Online-Veranstaltung via Zoom

Ein Studium in familiärer Atmosphäre mit aktiven Lehrformaten nach dem Heidelberger Modell der Bewegten Hochschullehre. Methoden wie Bewegungspausen oder Diskussionsspaziergänge sowie Elemente des fördern ein bedürfnisorientiertes Lernklima, fachliche Kompetenz, Selbstfürsorge und persönliches Wachstum.

Gesundheit entsteht im Zusammenspiel sozialer, räumlich-ökologischer und planetarer Bedingungen sowie individueller Kompetenzen. Der Master qualifiziert euch dazu, innovative Lösungen für gesunde und nachhaltige Lebensbedingungen in verschiedenen Lebenswelten zu entwickeln.

Wir vermitteln euch Kompetenzen für steuernde, managementorientierte und vernetzende Tätigkeiten in der Praxis. Im Zentrum stehen Fragen nach nachhaltiger Gestaltung, Kooperation relevanter Akteur:innen und struktureller Verankerung gesundheitsförderlicher Entscheidungen – auch mit Perspektive auf eine wissenschaftliche Karriere. 

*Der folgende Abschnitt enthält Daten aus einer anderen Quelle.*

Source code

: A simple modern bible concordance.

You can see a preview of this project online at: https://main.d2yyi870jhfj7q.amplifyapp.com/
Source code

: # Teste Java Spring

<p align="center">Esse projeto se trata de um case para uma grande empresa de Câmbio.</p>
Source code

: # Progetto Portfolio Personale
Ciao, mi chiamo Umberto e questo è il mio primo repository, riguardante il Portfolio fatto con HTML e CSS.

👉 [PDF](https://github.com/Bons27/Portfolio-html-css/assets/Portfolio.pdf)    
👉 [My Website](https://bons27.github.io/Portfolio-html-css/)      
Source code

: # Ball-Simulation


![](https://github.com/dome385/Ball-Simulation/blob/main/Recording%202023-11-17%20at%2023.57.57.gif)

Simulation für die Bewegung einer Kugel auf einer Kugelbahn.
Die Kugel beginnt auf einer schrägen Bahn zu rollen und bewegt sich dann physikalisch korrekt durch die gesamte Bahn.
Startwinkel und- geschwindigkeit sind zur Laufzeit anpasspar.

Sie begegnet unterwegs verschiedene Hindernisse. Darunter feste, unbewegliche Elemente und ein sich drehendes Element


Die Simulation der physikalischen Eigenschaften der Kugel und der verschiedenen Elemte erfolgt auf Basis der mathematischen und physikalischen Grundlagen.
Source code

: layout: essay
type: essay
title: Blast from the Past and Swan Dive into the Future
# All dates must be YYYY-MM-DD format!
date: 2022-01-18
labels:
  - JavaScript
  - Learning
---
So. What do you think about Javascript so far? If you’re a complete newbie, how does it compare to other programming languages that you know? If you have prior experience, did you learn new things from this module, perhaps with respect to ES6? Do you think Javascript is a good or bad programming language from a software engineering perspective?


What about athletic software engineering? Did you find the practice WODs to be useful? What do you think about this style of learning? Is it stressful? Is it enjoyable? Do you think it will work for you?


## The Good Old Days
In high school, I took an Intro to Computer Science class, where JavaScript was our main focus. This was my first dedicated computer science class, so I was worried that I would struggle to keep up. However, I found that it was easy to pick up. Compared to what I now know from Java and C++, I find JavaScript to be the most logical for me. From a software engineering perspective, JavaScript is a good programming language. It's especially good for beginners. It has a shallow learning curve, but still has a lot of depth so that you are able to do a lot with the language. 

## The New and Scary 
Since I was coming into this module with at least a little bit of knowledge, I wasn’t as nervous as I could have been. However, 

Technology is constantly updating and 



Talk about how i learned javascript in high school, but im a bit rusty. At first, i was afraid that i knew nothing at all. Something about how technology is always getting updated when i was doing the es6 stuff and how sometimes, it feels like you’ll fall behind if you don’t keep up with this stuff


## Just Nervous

Im Fokus stehen Lebenswelten wie z. B. (Hoch-)Schulen, Kommunen und Betriebe. Ihr lernt, Belastungen zu analysieren, Ressourcen zu stärken und gesundheitsförderliche Strukturen aufzubauen – von resilienten Arbeitswelten über lebenswerte Quartiere bis zu Bildungseinrichtungen, die Gesundheit als Leitprinzip verankern. 

Voraussetzung für die Zulassung ist ein qualifizierter Hochschulabschluss (mind. 180 ECTS) mit 

  • gesundheitswissenschaftlichen Kenntnissen (mind. 9 ECTS) und
  • methodischen Grundkenntnissen (mind. 9 ECTS).

Liegt der Bachelorabschluss zum Zeitpunkt der Bewerbung noch nicht vor, kann bei einem Nachweis von mind. 150 ECTS aus einem Bachelorstudium dennoch die Zulassung beantragt werden. 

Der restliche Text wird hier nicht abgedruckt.